10数年ほど前までは更に、上町線という天王寺駅と住之江公園駅を結ぶ路線が存在していましたが、利用客の激減から不採算路線となり、更に阪堺電気軌道社自体の経営が危うくなって存亡の危機に立たされた折、近くを、というより並行して走る南海電気鉄道のお世話になるに当たり廃線になったと聞いています。

 

それにしても、南海電気鉄道は太っ腹ですね。。

並走しているということは、阪堺電気軌道がなくなればおそらく阪堺電気軌道の利用客が全部とは言わずとも一部は南海電気鉄道のお客になるはず・・・。

そう言えば阪堺電気軌道の経営が思わしくなくなったとき、南海に助けて貰う、という話が出たものの、そしたら南海に吸収され阪堺は解体されてしまうだろう、という憶測が飛び交っていた時期がありました。

南海にしても、ただの義侠心から阪堺を助けその名を残したという訳ではないでしょう。でもその経営判断は南海の株を上げたと思うし、ある意味「損して得とれ」の真骨頂!これぞ関西人(大阪人)の心意気!!ってところでしょうか。

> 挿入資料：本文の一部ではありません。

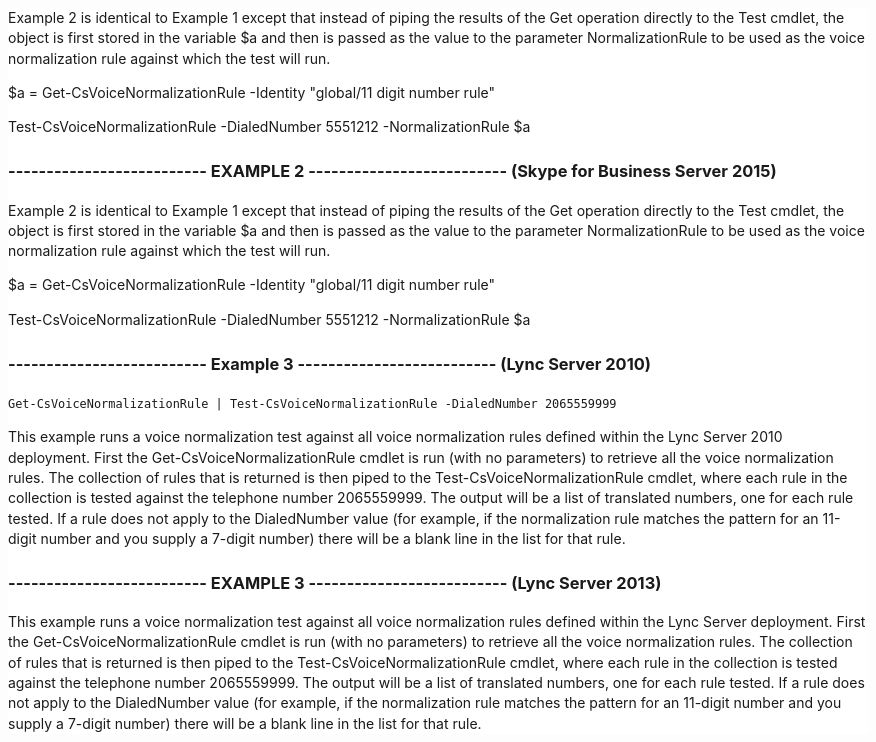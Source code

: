 Example 2 is identical to Example 1 except that instead of piping the results of the Get operation directly to the Test cmdlet, the object is first stored in the variable $a and then is passed as the value to the parameter NormalizationRule to be used as the voice normalization rule against which the test will run.

$a = Get-CsVoiceNormalizationRule -Identity "global/11 digit number rule"

Test-CsVoiceNormalizationRule -DialedNumber 5551212 -NormalizationRule $a

### -------------------------- EXAMPLE 2 -------------------------- (Skype for Business Server 2015)
```

```

Example 2 is identical to Example 1 except that instead of piping the results of the Get operation directly to the Test cmdlet, the object is first stored in the variable $a and then is passed as the value to the parameter NormalizationRule to be used as the voice normalization rule against which the test will run.

$a = Get-CsVoiceNormalizationRule -Identity "global/11 digit number rule"

Test-CsVoiceNormalizationRule -DialedNumber 5551212 -NormalizationRule $a

### -------------------------- Example 3 -------------------------- (Lync Server 2010)
```
Get-CsVoiceNormalizationRule | Test-CsVoiceNormalizationRule -DialedNumber 2065559999
```

This example runs a voice normalization test against all voice normalization rules defined within the Lync Server 2010 deployment.
First the Get-CsVoiceNormalizationRule cmdlet is run (with no parameters) to retrieve all the voice normalization rules.
The collection of rules that is returned is then piped to the Test-CsVoiceNormalizationRule cmdlet, where each rule in the collection is tested against the telephone number 2065559999.
The output will be a list of translated numbers, one for each rule tested.
If a rule does not apply to the DialedNumber value (for example, if the normalization rule matches the pattern for an 11-digit number and you supply a 7-digit number) there will be a blank line in the list for that rule.

### -------------------------- EXAMPLE 3 -------------------------- (Lync Server 2013)
```

```

This example runs a voice normalization test against all voice normalization rules defined within the Lync Server deployment.
First the Get-CsVoiceNormalizationRule cmdlet is run (with no parameters) to retrieve all the voice normalization rules.
The collection of rules that is returned is then piped to the Test-CsVoiceNormalizationRule cmdlet, where each rule in the collection is tested against the telephone number 2065559999.
The output will be a list of translated numbers, one for each rule tested.
If a rule does not apply to the DialedNumber value (for example, if the normalization rule matches the pattern for an 11-digit number and you supply a 7-digit number) there will be a blank line in the list for that rule.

。

 

さてさて、阪堺電気軌道の起点駅の一つえびす町駅は、大阪ミナミの観光スポット通天閣のすぐ近くに位置します。そこから北に進むと、今は少し寂しくなりましたが、かつては関西の秋葉原と言われた日本橋電気街があります。

えびす町駅から発車する阪堺電車は、全てが我孫子道という乗り換え駅行きです。

我孫子道は大阪市内の最後の駅で、次の駅は大和川。文字通り大和川を渡った先の南詰めで、堺市内の最初の駅になります。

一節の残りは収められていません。